**Work item**
Please give again, word for word, each line that falls between the line with "- 1: Make kubemod-crt run as non-root" and the end of the data, inclusive.

----------------

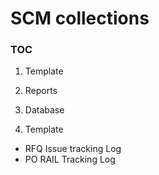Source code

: # SCM collections

### TOC

1. Template
2. Reports
3. Database

1. Template

* RFQ Issue tracking Log
* PO RAIL Tracking Log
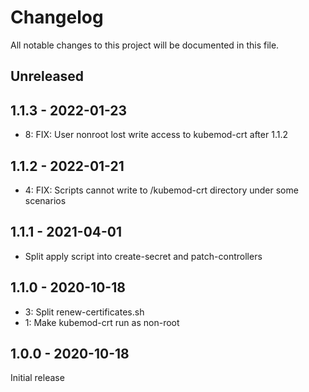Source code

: # Changelog

All notable changes to this project will be documented in this file.

## Unreleased

## 1.1.3 - 2022-01-23

- 8: FIX: User nonroot lost write access to kubemod-crt after 1.1.2

## 1.1.2 - 2022-01-21

- 4: FIX: Scripts cannot write to /kubemod-crt directory under some scenarios

## 1.1.1 - 2021-04-01

- Split apply script into create-secret and patch-controllers

## 1.1.0 - 2020-10-18

- 3: Split renew-certificates.sh
- 1: Make kubemod-crt run as non-root

## 1.0.0 - 2020-10-18

Initial release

----------------

**Exercise answer**
- 1: Make kubemod-crt run as non-root

## 1.0.0 - 2020-10-18

Initial release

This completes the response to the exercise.